High Protein Buffalo Chicken Salad Recipe

High Protein Buffalo Chicken Salad is a creamy, spicy dish made with shredded chicken, tangy Greek yogurt, and bold hot sauce. It’s an American no-cook salad that works perfectly for quick lunches or post-workout meals.

You can make it in just 15 minutes with simple ingredients, and it’s beginner-friendly. Each serving delivers 42 grams of protein to keep you full and support muscle recovery. The only tricky part is shredding the chicken while it’s still warm for the best texture.

What is High Protein Buffalo Chicken Salad?
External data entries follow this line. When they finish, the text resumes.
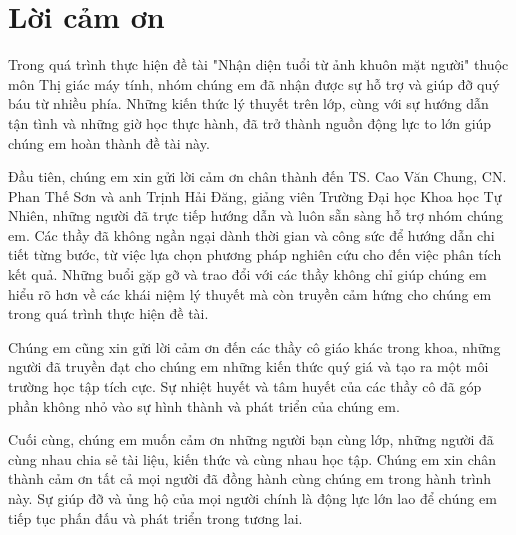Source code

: \chapter*{Lời cảm ơn}

Trong quá trình thực hiện đề tài 
"Nhận diện tuổi từ ảnh khuôn mặt người" 
thuộc môn Thị giác máy tính, nhóm chúng em đã nhận được sự 
hỗ trợ và giúp đỡ quý báu từ nhiều phía. Những 
kiến thức lý thuyết trên lớp, cùng với sự hướng 
dẫn tận tình và những giờ học thực hành, đã 
trở thành nguồn động lực to lớn giúp chúng em 
hoàn thành đề tài này. 

Đầu tiên, chúng em xin 
gửi lời cảm ơn chân thành đến 
TS. Cao Văn Chung, CN. Phan Thế Sơn và anh Trịnh Hải Đăng, 
giảng viên Trường Đại học Khoa học Tự Nhiên, 
những người đã trực tiếp hướng dẫn và luôn sẵn 
sàng hỗ trợ nhóm chúng em. Các thầy đã không ngần 
ngại dành thời gian và công sức để hướng dẫn 
chi tiết từng bước, từ việc lựa chọn phương pháp 
nghiên cứu cho đến việc phân tích kết quả. 
Những buổi gặp gỡ và trao đổi với các thầy không 
chỉ giúp chúng em hiểu rõ hơn về các khái niệm 
lý thuyết mà còn truyền cảm hứng cho chúng em 
trong quá trình thực hiện đề tài. 

Chúng em cũng 
xin gửi lời cảm ơn đến các thầy cô giáo khác 
trong khoa, những người đã truyền đạt cho chúng 
em những kiến thức quý giá và tạo ra một môi 
trường học tập tích cực. Sự nhiệt huyết và tâm 
huyết của các thầy cô đã góp phần không nhỏ 
vào sự hình thành và phát triển của chúng em. 

Cuối cùng, chúng em muốn cảm ơn những người bạn 
cùng lớp, những người đã cùng nhau chia sẻ tài 
liệu, kiến thức và cùng nhau học tập. Chúng em 
xin chân thành cảm ơn tất cả mọi người đã đồng 
hành cùng chúng em trong hành trình này. Sự giúp 
đỡ và ủng hộ của mọi người chính là động lực lớn 
lao để chúng em tiếp tục phấn đấu và phát triển 
trong tương lai.
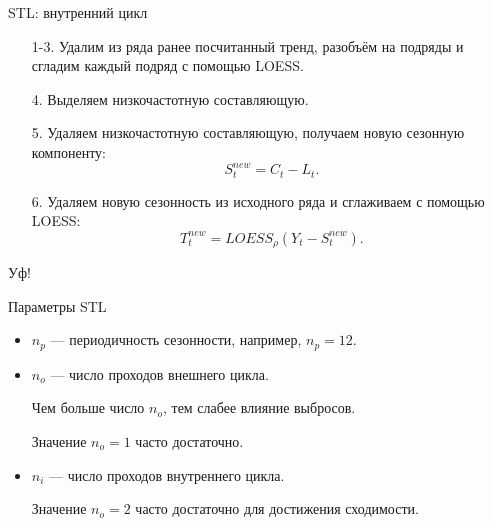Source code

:   \begin{frame}{STL: внутренний цикл}
    
    \begin{enumerate}[<+->]
    
      \item[1-3.] Удалим из ряда ранее посчитанный тренд, разобъём на подряды и 
      сгладим каждый подряд с помощью LOESS. 
      
      \item[4.] Выделяем низкочастотную составляющую.
      \item[5.] Удаляем низкочастотную составляющую, получаем \alert{новую} сезонную компоненту:
      \[
      S_t^{new} = C_t - L_t.  
      \]
      \item[6.] Удаляем новую сезонность из исходного ряда и сглаживаем с помощью LOESS:
      \[
      T_t^{new} = LOESS_{\rho}(Y_t - S_t^{new}).
      \]
      
    \end{enumerate}
    
    
    \end{frame}
    
  
    \begin{frame}

      \begin{center}
        Уф!
      \end{center}

    \end{frame}
  

\begin{frame}{Параметры STL}

  \begin{itemize}[<+->]
    \item $n_p$ — периодичность сезонности, например, $n_p=12$.
    \item $n_o$ — число проходов внешнего цикла. 
    
    Чем больше число $n_o$, тем слабее влияние выбросов.

    Значение $n_o = 1$ часто достаточно.
    \item $n_i$ — число проходов внутреннего цикла. 

    Значение $n_o = 2$ часто достаточно для достижения сходимости.
  \end{itemize}
    
\end{frame}

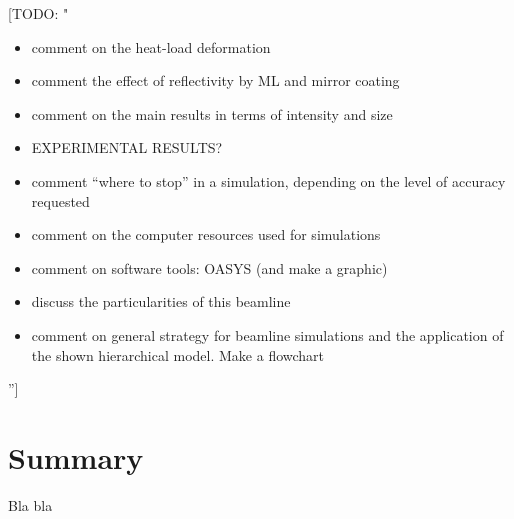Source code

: \documentclass{iucr}              %
\newcommand{\todo}[1]{{\color{red}[TODO: "#1'']}}
\begin{document}
\todo{
\begin{itemize}
 \item comment on the heat-load deformation 
 \item comment the effect of reflectivity by ML and mirror coating
 \item comment on the main results in terms of intensity and size
 \item EXPERIMENTAL RESULTS?
 \item comment ``where to stop'' in a simulation, depending on the level of accuracy requested
 \item comment on the computer resources used for simulations
 \item comment on software tools: OASYS (and make a graphic)
 \item discuss the particularities of this beamline 
 \item comment on general strategy for beamline simulations and the application of the shown hierarchical model. Make a flowchart
\end{itemize}
}

\section{Summary}

Bla bla



\end{document}

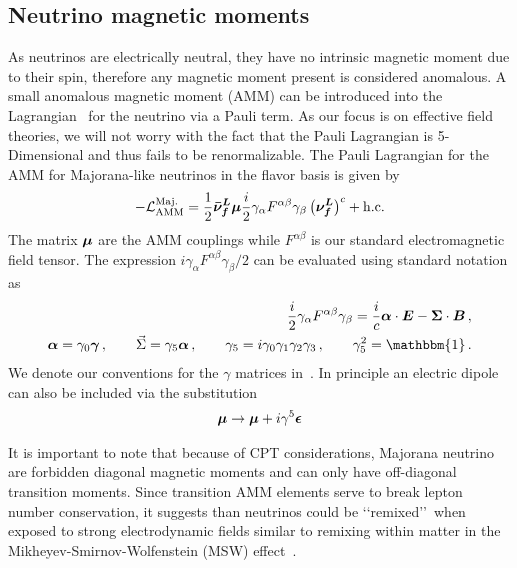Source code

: \subsection{Neutrino magnetic moments}\label{sec:moment}
\noindent As neutrinos are electrically neutral, they have no intrinsic magnetic moment due to their spin, therefore any magnetic moment present is considered anomalous. A small anomalous magnetic moment (AMM) can be introduced into the Lagrangian~\citep{itzykson2012quantum,steinmetz2018magnetic} for the neutrino via a Pauli term. As our focus is on effective field theories, we will not worry with the fact that the Pauli Lagrangian is 5-Dimensional and thus fails to be renormalizable. The Pauli Lagrangian for the AMM for Majorana-like neutrinos in the flavor basis is given by
\begin{align}
	\label{moment:1} -\mathcal{L}_{\mathrm{AMM}}^{\rm Maj.}=\frac{1}{2}\boldsymbol{\bar{\nu}_{f}^{L}}\boldsymbol{\mu}\frac{i}{2}\gamma_{\alpha}F^{\alpha\beta}\gamma_{\beta}\left(\boldsymbol{\nu_{f}^{L}}\right)^{c}+\mathrm{h.c.}
\end{align}
The matrix $\boldsymbol{\mu}$ are the AMM couplings while $F^{\alpha\beta}$ is our standard electromagnetic field tensor. The expression $i\gamma_{\alpha}F^{\alpha\beta}\gamma_{\beta}/2$ can be evaluated using standard notation as
\begin{align}
	\label{convention:1}
    \frac{i}{2}\gamma_{\alpha}F^{\alpha\beta}\gamma_{\beta} = \frac{i}{c}\bb{\alpha}\cdot\bb{E}-\bb{\Sigma}\cdot\bb{B}\,,\\
	\label{convention:2}
    \bb{\alpha}=\gamma_{0}\bb{\gamma}\,,\qquad
    \vec{\Sigma}=\gamma_{5}\bb{\alpha}\,,\qquad
    \gamma_{5}=i\gamma_{0}\gamma_{1}\gamma_{2}\gamma_{3}\,,\qquad
    \gamma_{5}^{2}=\mathbbm{1}\,.
\end{align}
We denote our conventions for the $\gamma$ matrices in~. In principle an electric dipole can also be included via the substitution
\begin{align}
    \label{electric:1}
    \boldsymbol{\mu}\rightarrow\boldsymbol{\mu}+i\gamma^{5}\boldsymbol{\epsilon}
\end{align}

It is important to note that because of CPT considerations, Majorana neutrino are forbidden diagonal magnetic moments and can only have off-diagonal transition moments. Since transition AMM elements serve to break lepton number conservation, it suggests than neutrinos could be \lq\lq remixed\rq\rq\ when exposed to strong electrodynamic fields similar to remixing within matter in the Mikheyev-Smirnov-Wolfenstein (MSW) effect~\citep{wolfenstein1978neutrino,mikheev1985resonance,bethe1986possible,greiner2009gauge}. 

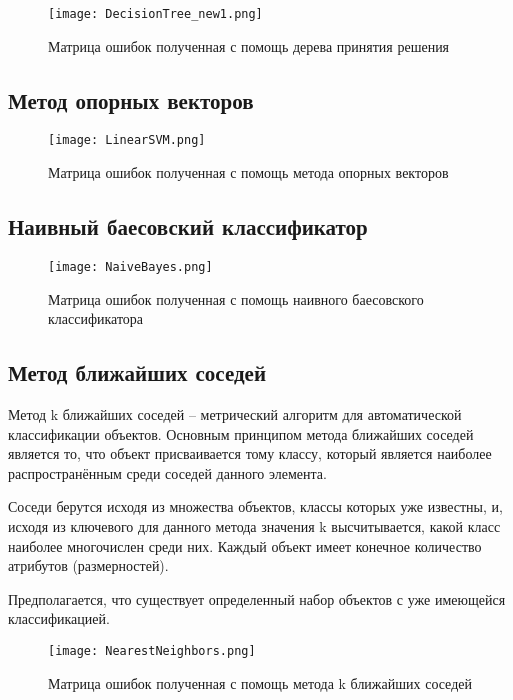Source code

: \begin{figure}[h]
\centering
  \texttt{[image: DecisionTree\_new1.png]}
  \caption{Матрица ошибок полученная с помощь дерева принятия решения}
  \label{fig:results:DecisionTree1}
\end{figure}


\subsection{Метод опорных векторов}


\begin{figure}[h]
\centering
  \texttt{[image: LinearSVM.png]}
  \caption{Матрица ошибок полученная с помощь метода опорных векторов}
  \label{fig:results:LinearSVM}
\end{figure}



\subsection{Наивный баесовский классификатор}

\begin{figure}[h]
\centering
  \texttt{[image: NaiveBayes.png]}
  \caption{Матрица ошибок полученная с помощь наивного баесовского классификатора}
  \label{fig:results:NaiveBayes}
\end{figure}


\subsection{Метод ближайших соседей}

Метод k ближайших соседей -- метрический алгоритм для автоматической классификации объектов. Основным принципом метода ближайших соседей является то, что объект присваивается тому классу, который является наиболее распространённым среди соседей данного элемента.

Соседи берутся исходя из множества объектов, классы которых уже известны, и, исходя из ключевого для данного метода значения k высчитывается, какой класс наиболее многочислен среди них. Каждый объект имеет конечное количество атрибутов (размерностей).

Предполагается, что существует определенный набор объектов с уже имеющейся классификацией.

\begin{figure}[h]
\centering
  \texttt{[image: NearestNeighbors.png]}
  \caption{Матрица ошибок полученная с помощь метода k ближайших соседей}
  \label{fig:results:NearestNeighbors}
\end{figure}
This is a twist on classic chicken salad, but without the heavy mayo. Instead, plain Greek yogurt creates a creamy base that’s tangy and protein-packed. Buffalo hot sauce brings the heat, while blue cheese crumbles and fresh veggies add crunch and flavor.

The dish originated as a healthier spin on Buffalo chicken dip or Buffalo wings, turned into a portable salad. It’s meant to be served cold or at room temperature, making it ideal for meal prep or picnics. The yogurt-based dressing keeps it light but still satisfying.

What makes it special is the balance of spicy, tangy, and salty flavors. Every bite has a kick from the hot sauce, a cool creaminess from the yogurt, and a punch from the blue cheese. Plus, with 42 grams of protein per serving, it’s a filling option that doesn’t weigh you down.

High Protein Buffalo Chicken Salad
High Protein Buffalo Chicken Salad

Why You’ll Love This Recipe

Here are the top reasons this recipe stands out from other chicken salads.

  • Protein powerhouse — Each serving packs 42 grams of protein, thanks to the chicken and Greek yogurt. That’s more than a typical chicken salad and keeps you satisfied for hours.
  • No cooking required — You just shred cooked chicken and mix everything in a bowl. Perfect for hot days or busy weeknights when you don’t want to turn on the oven.
  • Bold Buffalo flavor — The hot sauce adds a spicy kick that’s balanced by the creamy yogurt and tangy blue cheese. It’s like Buffalo wings in salad form, minus the mess.
  • Meal prep friendly — This salad stays fresh in the fridge for up to 4 days. You can make a big batch on Sunday and grab it for lunches all week.
  • Low carb and versatile — With only 4 grams of carbs per serving, it fits keto or low-carb diets. Serve it in lettuce wraps, on toast, or stuffed into bell peppers.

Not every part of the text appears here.